Fine-tune Atacformer on your data

Often, you will want to fine-tune a pre-trained Atacformer model on your own dataset. This is a common practice in transfer learning, where you take a model that has been pre-trained on a large dataset and adapt it to your specific dataset.

Prerequisites

Before starting, ensure you have:

A pre-trained Atacformer model (e.g., databio/atacformer-base-hg38)
Pre-tokenized your dataset.

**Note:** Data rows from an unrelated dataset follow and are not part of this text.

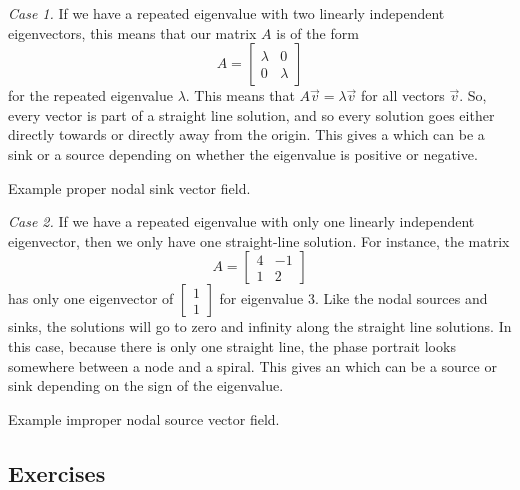 \emph{Case 1.} If we have a repeated eigenvalue with two linearly independent eigenvectors, this means that our matrix $A$ is of the form
\[ A = \begin{bmatrix} \lambda & 0 \\ 0 & \lambda \end{bmatrix} \] for the repeated eigenvalue $\lambda$. This means that $A \vec{v} = \lambda \vec{v}$ for all vectors $\vec{v}$. So, every vector is part of a straight line solution, and so every solution goes either directly towards or directly away from the origin. This gives a \emph{} which can be a sink or a source depending on whether the eigenvalue is positive or negative. 

\begin{myfig}
\capstart
{}
\caption{Example proper nodal sink vector field.\label{pln:proper-sinkfig}}
\end{myfig}

\emph{Case 2.} If we have a repeated eigenvalue with only one linearly independent eigenvector, then we only have one straight-line solution. For instance, the matrix 
\[ A = \begin{bmatrix} 4 & -1 \\ 1 & 2 \end{bmatrix} \] has only one eigenvector of $\begin{bmatrix} 1 \\ 1 \end{bmatrix}$ for eigenvalue $3$. Like the nodal sources and sinks, the solutions will go to zero and infinity along the straight line solutions. In this case, because there is only one straight line, the phase portrait looks somewhere between a node and a spiral. This gives an \emph{} which can be a source or sink depending on the sign of the eigenvalue.

\begin{myfig}
\capstart
{}
\caption{Example improper nodal source vector field.\label{pln:improper-sourcefig}}
\end{myfig}

\subsection{Exercises}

If not, see the pre-tokenize for training guide.

Setup training

We use a mixture of geniml and the transformers library to run training.

import torch

from datasets import Dataset
from transformers import TrainingArguments, Trainer
from atacformer import (
    AtacformerForReplacedTokenDetection,
    DataCollatorForReplacedTokenDetection,
    TrainingTokenizer,
)

torch.backends.cuda.matmul.allow_tf32 = True
torch.set_float32_matmul_precision("medium")
# optional for experiment tracking
# os.environ["WANDB_PROJECT"] = "atacformer-pretraining"

MLM_PROBABILITY = 0.45
BATCH_SIZE = 32
MAX_LEARNING_RATE = 1.5e-4
RUN_NAME = "atacformer-fine-tuning"

MODEL_TO_FINE_TUNE = "databio/atacformer-base-hg38"

Load your dataset

Load your pre-tokenized dataset. The training expects a pre-tokenized dataset in Parquet format with the following columns: - input_ids: Tokenized genomic regions

dataset_path = "path/to/dataset.parquet"
tokenized_dataset = Dataset.from_parquet(dataset_path)
tokenized_dataset = tokenized_dataset.train_test_split(test_size=0.1, shuffle=True, seed=42)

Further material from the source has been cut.